This is a old post that has been migrated. While the content is probably very obsolete, in case someone needs it, it's here. Also makes great filler for a empty blog.
Note: Android development works pretty fine without having a case sensitive filesystem as of today (March 2014), at least from the cases I have tried. This applies to both ADK and NDK.
To begin with, this is more of a warning article for people who want to do Android development on a Mac. If you don't fall into that criteria, it's probably not of much use for the average user. (Unless you like tinkering, and happened to accidentally change your filesystem type to HFS+ case sensitive)
If you want to do Android work smoothly on a Mac, due to certain dependencies you will need to change your filesystem to case sensitive or create a case sensitive disk image.

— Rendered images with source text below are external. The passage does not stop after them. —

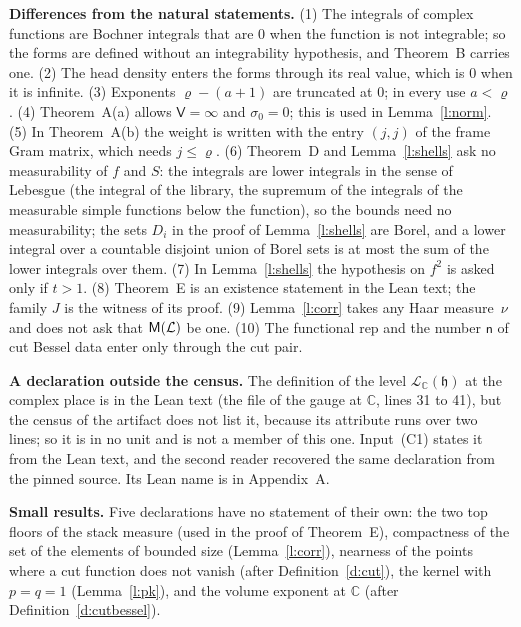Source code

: \documentclass[11pt,a4paper]{article}
\makeatletter
\newcommand{\lean}[1]{\csname LN@#1\endcsname}
\newcommand{\leantag}{{\sffamily\bfseries\fontsize{6.3}{8}\selectfont\color{leancol}\addfontfeatures{LetterSpace=7}LEAN}}
\newcommand{\leanline}[1]{\par\nopagebreak\vspace{-2.5pt}{\fontsize{8.9}{12.4}\selectfont\color{inksoft}\raggedright
  \noindent\llap{\leantag\hspace{9pt}}#1\par}\vspace{1pt}}
\theoremstyle{plainx}
\theoremstyle{uprightx}
\newcommand{\cL}{\mathcal{L}}
\newcommand{\CC}{\mathbb{C}}
\newcommand{\cLC}[1]{\mathcal{L}_{\CC}(#1)}
\newcommand{\Inp}[1]{\textup{(#1)}}
\makeatother
\begin{document}
\textbf{Differences from the natural statements.} (1) The integrals of complex functions are Bochner integrals that
are $0$ when the function is not integrable; so the forms are defined without an integrability hypothesis, and
Theorem~B carries one. (2) The head density enters the forms through its real value, which is $0$ when it is
infinite. (3) Exponents $\varrho-(a+1)$ are truncated at $0$; in every use $a<\varrho$. (4) Theorem~A(a) allows
$\mathsf{V}=\infty$ and $\sigma_0=0$; this is used in Lemma~\ref{l:norm}. (5) In Theorem~A(b) the weight is written with the
entry $(j,j)$ of the frame Gram matrix, which needs $j\le\varrho$. (6) Theorem~D and Lemma~\ref{l:shells} ask no
measurability of $f$ and $S$: the integrals are lower integrals in the sense of Lebesgue (the integral of the
library, the supremum of the integrals of the measurable simple functions below the function), so the bounds need no
measurability; the sets $D_i$ in the proof of Lemma~\ref{l:shells} are Borel, and a lower integral over a countable
disjoint union of Borel sets is at most the sum of the lower integrals over them. (7) In
Lemma~\ref{l:shells} the hypothesis on $f^2$ is asked only if $t>1$. (8) Theorem~E is an existence statement in
the Lean text; the family $J$ is the witness of its proof. (9) Lemma~\ref{l:corr} takes any Haar measure~$\nu$ and
does not ask that $\groupMeasure{\cL}$ be one. (10) The functional $\mathrm{rep}$ and the number $\mathsf{n}$ of cut
Bessel data enter only through the cut pair.

\textbf{A declaration outside the census.} The definition of the level $\cLC{\mathfrak{h}}$ at the complex place
is in the Lean text (the file of the gauge at $\CC$, lines 31 to 41), but the census of the artifact does not list
it, because its attribute runs over two lines; so it is in no unit and is not a member of this one. Input~\Inp{C1}
states it from the Lean text, and the second reader recovered the same declaration from the pinned source. Its Lean
name is in Appendix~A.

\textbf{Small results.} Five declarations have no statement of their own: the two top floors of the stack measure
(used in the proof of Theorem~E), compactness of the set of the elements of bounded size (Lemma~\ref{l:corr}), nearness
of the points where a cut function does not vanish (after Definition~\ref{d:cut}), the kernel with $p=q=1$
(Lemma~\ref{l:pk}), and the volume exponent at $\CC$ (after Definition~\ref{d:cutbessel}).
\leanline{\lean{stackMeasuretop}}
\end{document}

I personally went for the former approach, as I invested a large sum of money to get a SSD, and was planning to get the most out of it.
Sadly, that was a bad censored move.
It turns out that most Adobe software, and Steam is very picky about being on a case sensitive filesystem too. I've reached their helpdesk about this, and got numerous near-machine responses that did not help at all - including "We do not support that", "Please try re-installing Steam", "Please delete your user directory and run Steam again" and much more. Nobody seemed to actually read through what problem I had, nor actually even bother to pass on the numerous stacktraces that I attached after applying the somewhat official workaround.
After a couple weeks of not being able to play a game I paid for, I decided to bite the bullet and go down the road of boot camp. Steam to this day still runs there, and neither a patch for the issue I have encountered nor official case-sensitive filesystem has been released as of today.
To top that off, Adobe decided to make two of the brightest decisions ever made in software history: 1) To disallow installation of a huge software package on anything that's not the boot drive,and 2) Disallowing case sensitivity due to sloppy packaging and not caring about the minority of the users. Due to decision (1), the installer doesn't even start since you are never given a option to install on a case in-sensitive secondary drive.
Not to mention all the bloatware that any Adobe software brings into the house - this is simply not fun when you are running on a fairly small amount of storage (i.e. SSD) and you happen to have a large secondary drive you can't use to dump all the bloatware into. I don't know what they were thinking, but unless they fix this issue I'll be gladly using something else for the time being.